(Dataset entries)
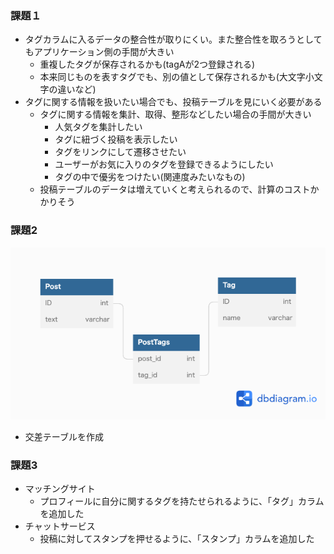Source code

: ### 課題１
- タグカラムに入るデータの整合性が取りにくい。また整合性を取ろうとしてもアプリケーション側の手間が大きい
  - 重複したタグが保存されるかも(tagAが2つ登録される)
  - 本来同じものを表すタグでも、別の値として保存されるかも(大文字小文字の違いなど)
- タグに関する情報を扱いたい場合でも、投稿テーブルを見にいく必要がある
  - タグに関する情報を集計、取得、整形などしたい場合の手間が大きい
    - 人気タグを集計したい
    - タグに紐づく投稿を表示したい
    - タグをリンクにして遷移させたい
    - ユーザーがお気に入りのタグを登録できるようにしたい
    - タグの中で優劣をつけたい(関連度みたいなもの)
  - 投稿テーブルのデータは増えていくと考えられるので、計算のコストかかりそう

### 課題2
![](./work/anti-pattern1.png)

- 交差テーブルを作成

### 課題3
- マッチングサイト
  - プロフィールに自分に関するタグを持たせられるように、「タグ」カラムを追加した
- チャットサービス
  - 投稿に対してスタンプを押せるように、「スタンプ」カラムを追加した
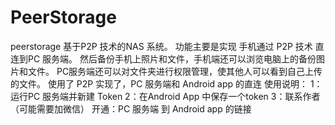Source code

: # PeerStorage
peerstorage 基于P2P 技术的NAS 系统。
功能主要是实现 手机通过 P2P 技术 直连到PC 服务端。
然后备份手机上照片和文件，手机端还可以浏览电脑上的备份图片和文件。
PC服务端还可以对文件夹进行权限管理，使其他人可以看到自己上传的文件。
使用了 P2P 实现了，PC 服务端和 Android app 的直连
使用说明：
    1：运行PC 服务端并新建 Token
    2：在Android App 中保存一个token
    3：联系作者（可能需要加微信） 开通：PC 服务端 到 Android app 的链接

...

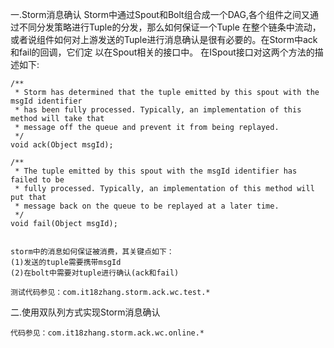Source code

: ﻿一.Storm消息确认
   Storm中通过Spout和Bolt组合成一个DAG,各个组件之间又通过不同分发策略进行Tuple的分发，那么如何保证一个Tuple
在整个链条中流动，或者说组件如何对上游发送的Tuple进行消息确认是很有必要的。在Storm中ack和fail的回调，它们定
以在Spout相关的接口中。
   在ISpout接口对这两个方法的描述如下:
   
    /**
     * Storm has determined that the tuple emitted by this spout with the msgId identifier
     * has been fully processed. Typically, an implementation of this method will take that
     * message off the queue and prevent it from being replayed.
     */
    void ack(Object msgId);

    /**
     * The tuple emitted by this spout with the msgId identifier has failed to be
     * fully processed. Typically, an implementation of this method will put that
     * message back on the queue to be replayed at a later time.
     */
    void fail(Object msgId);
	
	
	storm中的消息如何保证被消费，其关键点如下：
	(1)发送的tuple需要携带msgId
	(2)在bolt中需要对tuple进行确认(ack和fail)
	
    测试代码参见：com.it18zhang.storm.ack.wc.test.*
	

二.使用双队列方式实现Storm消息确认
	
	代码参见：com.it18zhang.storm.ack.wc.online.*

* Activity
In the records above, how many lines contain the word "Object"? Give the number alone.

* Exercise answer
2